It was November, just before Thanksgiving, and our respective families lived halfway across the North American continent. As I prepared to tackle my first stuffed turkey and pumpkin pie, I wanted more than anything to succeed in my new role as a wife. I lived with my new husband, Fritz, in a tiny apartment showcasing an old couch, two chairs, a bed and dresser, a small kitchen table, and…a piano. Christmas seemed close. A sense of anticipation filled our humble little home.

The air felt chilly outside, matchiing the season, and on this particular day Fritz arrived home first. Even before opening the front door, I heard piano rumblings inside. Rubber-kneed and a bit starry-eyed, I walked into the living room where Fritz pounded out the classic tune, “Deep Purple”. What would he say? Clueless, I hoped to appear normal.

“Hey, I had that appointment with the doctor today.”

Still playing, he nodded. “Yeah.”

Baffled by this seemingly minimal interest, I casually slipped off my jacket and paused to listen to a few bars, then tried again.

“Stop playing that thing for a minute – please – I’ve got to tell you something.”

He turned towards me on the piano bench with that silly characteristic boyish grin on his face. “Sure. What’s up?”

An internal drum roll pounded inside my heart while I waited for five long seconds to gain courage.
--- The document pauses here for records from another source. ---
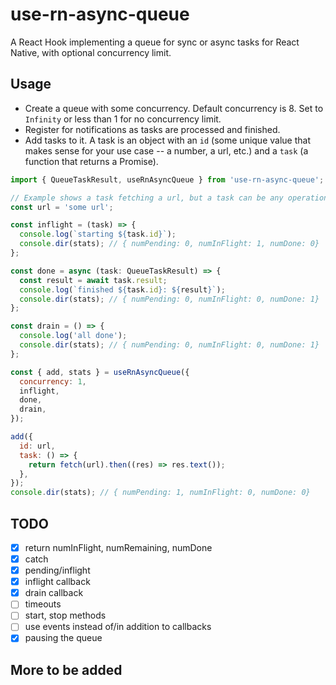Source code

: # use-rn-async-queue

A React Hook implementing a queue for sync or async tasks for React Native, with optional
concurrency limit.

## Usage

- Create a queue with some concurrency. Default concurrency is 8. Set to
  `Infinity` or less than 1 for no concurrency limit.
- Register for notifications as tasks are processed and finished.
- Add tasks to it. A task is an object with an `id` (some unique value that
  makes sense for your use case -- a number, a url, etc.) and a `task` (a
  function that returns a Promise).

```javascript
import { QueueTaskResult, useRnAsyncQueue } from 'use-rn-async-queue';

// Example shows a task fetching a url, but a task can be any operation.
const url = 'some url';

const inflight = (task) => {
  console.log(`starting ${task.id}`);
  console.dir(stats); // { numPending: 0, numInFlight: 1, numDone: 0}
};

const done = async (task: QueueTaskResult) => {
  const result = await task.result;
  console.log(`finished ${task.id}: ${result}`);
  console.dir(stats); // { numPending: 0, numInFlight: 0, numDone: 1}
};

const drain = () => {
  console.log('all done');
  console.dir(stats); // { numPending: 0, numInFlight: 0, numDone: 1}
};

const { add, stats } = useRnAsyncQueue({
  concurrency: 1,
  inflight,
  done,
  drain,
});

add({
  id: url,
  task: () => {
    return fetch(url).then((res) => res.text());
  },
});
console.dir(stats); // { numPending: 1, numInFlight: 0, numDone: 0}
```

## TODO

- [x] return numInFlight, numRemaining, numDone
- [x] catch
- [x] pending/inflight
- [x] inflight callback
- [x] drain callback
- [ ] timeouts
- [ ] start, stop methods
- [ ] use events instead of/in addition to callbacks
- [x] pausing the queue

## More to be added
The words finally tumbled out, not unlike hot towels that had been churning in an overstuffed dryer too long, parched and eager to escape: “I’m pregnant. We’re having a baby next July!”

A momentary look of disbelief crossed his face before he turned back to the keyboard. “Cool!” And the melodic strains rippled again from his fingers.
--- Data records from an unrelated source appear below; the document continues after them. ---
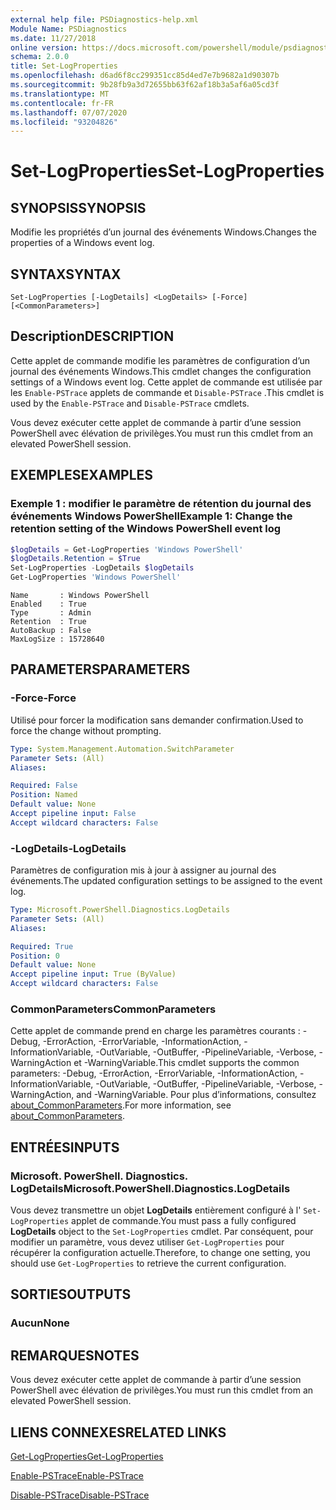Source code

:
 ```yaml
---
external help file: PSDiagnostics-help.xml
Module Name: PSDiagnostics
ms.date: 11/27/2018
online version: https://docs.microsoft.com/powershell/module/psdiagnostics/set-logproperties?view=powershell-6&WT.mc_id=ps-gethelp
schema: 2.0.0
title: Set-LogProperties
ms.openlocfilehash: d6ad6f8cc299351cc85d4ed7e7b9682a1d90307b
ms.sourcegitcommit: 9b28fb9a3d72655bb63f62af18b3a5af6a05cd3f
ms.translationtype: MT
ms.contentlocale: fr-FR
ms.lasthandoff: 07/07/2020
ms.locfileid: "93204826"
---
```

# <span data-ttu-id="de659-102">Set-LogProperties</span><span class="sxs-lookup"><span data-stu-id="de659-102">Set-LogProperties</span></span>

## <span data-ttu-id="de659-103">SYNOPSIS</span><span class="sxs-lookup"><span data-stu-id="de659-103">SYNOPSIS</span></span>
<span data-ttu-id="de659-104">Modifie les propriétés d’un journal des événements Windows.</span><span class="sxs-lookup"><span data-stu-id="de659-104">Changes the properties of a Windows event log.</span></span>

## <span data-ttu-id="de659-105">SYNTAX</span><span class="sxs-lookup"><span data-stu-id="de659-105">SYNTAX</span></span>

```
Set-LogProperties [-LogDetails] <LogDetails> [-Force] [<CommonParameters>]
```

## <span data-ttu-id="de659-106">Description</span><span class="sxs-lookup"><span data-stu-id="de659-106">DESCRIPTION</span></span>

<span data-ttu-id="de659-107">Cette applet de commande modifie les paramètres de configuration d’un journal des événements Windows.</span><span class="sxs-lookup"><span data-stu-id="de659-107">This cmdlet changes the configuration settings of a Windows event log.</span></span> <span data-ttu-id="de659-108">Cette applet de commande est utilisée par les `Enable-PSTrace` applets de commande et `Disable-PSTrace` .</span><span class="sxs-lookup"><span data-stu-id="de659-108">This cmdlet is used by the `Enable-PSTrace` and `Disable-PSTrace` cmdlets.</span></span>

<span data-ttu-id="de659-109">Vous devez exécuter cette applet de commande à partir d’une session PowerShell avec élévation de privilèges.</span><span class="sxs-lookup"><span data-stu-id="de659-109">You must run this cmdlet from an elevated PowerShell session.</span></span>

## <span data-ttu-id="de659-110">EXEMPLES</span><span class="sxs-lookup"><span data-stu-id="de659-110">EXAMPLES</span></span>

### <span data-ttu-id="de659-111">Exemple 1 : modifier le paramètre de rétention du journal des événements Windows PowerShell</span><span class="sxs-lookup"><span data-stu-id="de659-111">Example 1: Change the retention setting of the Windows PowerShell event log</span></span>

```powershell
$logDetails = Get-LogProperties 'Windows PowerShell'
$logDetails.Retention = $True
Set-LogProperties -LogDetails $logDetails
Get-LogProperties 'Windows PowerShell'
```

```Output
Name       : Windows PowerShell
Enabled    : True
Type       : Admin
Retention  : True
AutoBackup : False
MaxLogSize : 15728640
```

## <span data-ttu-id="de659-112">PARAMETERS</span><span class="sxs-lookup"><span data-stu-id="de659-112">PARAMETERS</span></span>

### <span data-ttu-id="de659-113">-Force</span><span class="sxs-lookup"><span data-stu-id="de659-113">-Force</span></span>

<span data-ttu-id="de659-114">Utilisé pour forcer la modification sans demander confirmation.</span><span class="sxs-lookup"><span data-stu-id="de659-114">Used to force the change without prompting.</span></span>

```yaml
Type: System.Management.Automation.SwitchParameter
Parameter Sets: (All)
Aliases:

Required: False
Position: Named
Default value: None
Accept pipeline input: False
Accept wildcard characters: False
```

### <span data-ttu-id="de659-115">-LogDetails</span><span class="sxs-lookup"><span data-stu-id="de659-115">-LogDetails</span></span>

<span data-ttu-id="de659-116">Paramètres de configuration mis à jour à assigner au journal des événements.</span><span class="sxs-lookup"><span data-stu-id="de659-116">The updated configuration settings to be assigned to the event log.</span></span>

```yaml
Type: Microsoft.PowerShell.Diagnostics.LogDetails
Parameter Sets: (All)
Aliases:

Required: True
Position: 0
Default value: None
Accept pipeline input: True (ByValue)
Accept wildcard characters: False
```

### <span data-ttu-id="de659-117">CommonParameters</span><span class="sxs-lookup"><span data-stu-id="de659-117">CommonParameters</span></span>

<span data-ttu-id="de659-118">Cette applet de commande prend en charge les paramètres courants : -Debug, -ErrorAction, -ErrorVariable, -InformationAction, -InformationVariable, -OutVariable, -OutBuffer, -PipelineVariable, -Verbose, -WarningAction et -WarningVariable.</span><span class="sxs-lookup"><span data-stu-id="de659-118">This cmdlet supports the common parameters: -Debug, -ErrorAction, -ErrorVariable, -InformationAction, -InformationVariable, -OutVariable, -OutBuffer, -PipelineVariable, -Verbose, -WarningAction, and -WarningVariable.</span></span> <span data-ttu-id="de659-119">Pour plus d’informations, consultez [about_CommonParameters](https://go.microsoft.com/fwlink/?LinkID=113216).</span><span class="sxs-lookup"><span data-stu-id="de659-119">For more information, see [about_CommonParameters](https://go.microsoft.com/fwlink/?LinkID=113216).</span></span>

## <span data-ttu-id="de659-120">ENTRÉES</span><span class="sxs-lookup"><span data-stu-id="de659-120">INPUTS</span></span>

### <span data-ttu-id="de659-121">Microsoft. PowerShell. Diagnostics. LogDetails</span><span class="sxs-lookup"><span data-stu-id="de659-121">Microsoft.PowerShell.Diagnostics.LogDetails</span></span>

<span data-ttu-id="de659-122">Vous devez transmettre un objet **LogDetails** entièrement configuré à l' `Set-LogProperties` applet de commande.</span><span class="sxs-lookup"><span data-stu-id="de659-122">You must pass a fully configured **LogDetails** object to the `Set-LogProperties` cmdlet.</span></span>
<span data-ttu-id="de659-123">Par conséquent, pour modifier un paramètre, vous devez utiliser `Get-LogProperties` pour récupérer la configuration actuelle.</span><span class="sxs-lookup"><span data-stu-id="de659-123">Therefore, to change one setting, you should use `Get-LogProperties` to retrieve the current configuration.</span></span>

## <span data-ttu-id="de659-124">SORTIES</span><span class="sxs-lookup"><span data-stu-id="de659-124">OUTPUTS</span></span>

### <span data-ttu-id="de659-125">Aucun</span><span class="sxs-lookup"><span data-stu-id="de659-125">None</span></span>

## <span data-ttu-id="de659-126">REMARQUES</span><span class="sxs-lookup"><span data-stu-id="de659-126">NOTES</span></span>

<span data-ttu-id="de659-127">Vous devez exécuter cette applet de commande à partir d’une session PowerShell avec élévation de privilèges.</span><span class="sxs-lookup"><span data-stu-id="de659-127">You must run this cmdlet from an elevated PowerShell session.</span></span>

## <span data-ttu-id="de659-128">LIENS CONNEXES</span><span class="sxs-lookup"><span data-stu-id="de659-128">RELATED LINKS</span></span>

[<span data-ttu-id="de659-129">Get-LogProperties</span><span class="sxs-lookup"><span data-stu-id="de659-129">Get-LogProperties</span></span>](Get-LogProperties.md)

[<span data-ttu-id="de659-130">Enable-PSTrace</span><span class="sxs-lookup"><span data-stu-id="de659-130">Enable-PSTrace</span></span>](Enable-PSTrace.md)

[<span data-ttu-id="de659-131">Disable-PSTrace</span><span class="sxs-lookup"><span data-stu-id="de659-131">Disable-PSTrace</span></span>](Disable-PSTrace.md)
Even though I had not been able to anticipate his response, I knew this: I didn’t expect “Cool!” Surely something a little more melodramatic was in order. Perhaps a hug, a few tears? A sigh, a soft touch? Something like, “Oh honey, how wonderful! Are you okay? Do you feel okay? What do we need to do to get ready? Hey, let’s start a list!”

But no. “Cool” was it.

Looking back over 30 years later, “Cool” said it all. Our four kids would come to know their Dad as a lighthearted jokester, one who prioritized play at all cost. “Cool” as in not too serious or intellectual. “Cool” as in spontaneous and go-with-the-flow. “Cool” as in “what’s the next wild hair going to be?”

And yet little did he know that his own definition of fathering would evolve; that his own heart and soul would enlarge over the years because his heavenly Father would not leave him in a narrow “cool” spot indefinitely without fluffing him out a bit.

It seems to me that fathers come in all shapes and sizes, as do mothers, brothers, sisters, grandmothers, grandfathers, aunts and uncles. But like Fritz, fathers often become fathers before they truly know themselves, let alone their unborn children. Their aptitudes and abilities, as diverse and specialized as the stars in the sky, may initially remain veiled by wounds and misconceptions, expectations and cultural norms.

Fortunately the Lord knows how best to teach them, open them up, reach the deep recesses of their hearts, and mold them into His unique vessels. Men who become fathers are given children who become their teachers and tutors, demonstrating what it means to be children of God. Jesus told his disciples that childlikeness is a serious goal, one descriptive of those who are greatest in the kingdom: “Unless you change and become like little children, you will never enter the kingdom of heaven. Therefore, whoever humbles himself like this child is the greatest in the kingdom of heaven.” (Matthew 18:1-5 NIV) Over time, a man who submits himself in this way also learns what it means to be a father who represents the Heavenly Father to his family. There is no higher calling.

Fritz and I now have three precious grandsons who continue to teach both of us the meaning of innocence, trust, curiosity, honesty, candor, dependence, and many other childlike attributes. Fritz has developed eyes to recognize the Holy Spirit guiding their tender hearts and simultaneously remodeling his own. The result? Faith like a child.

A father who is a child of the Father can’t help but be warmed and enlarged by His love. What can I say about the miracle of such growth? Simply this: “Cool!”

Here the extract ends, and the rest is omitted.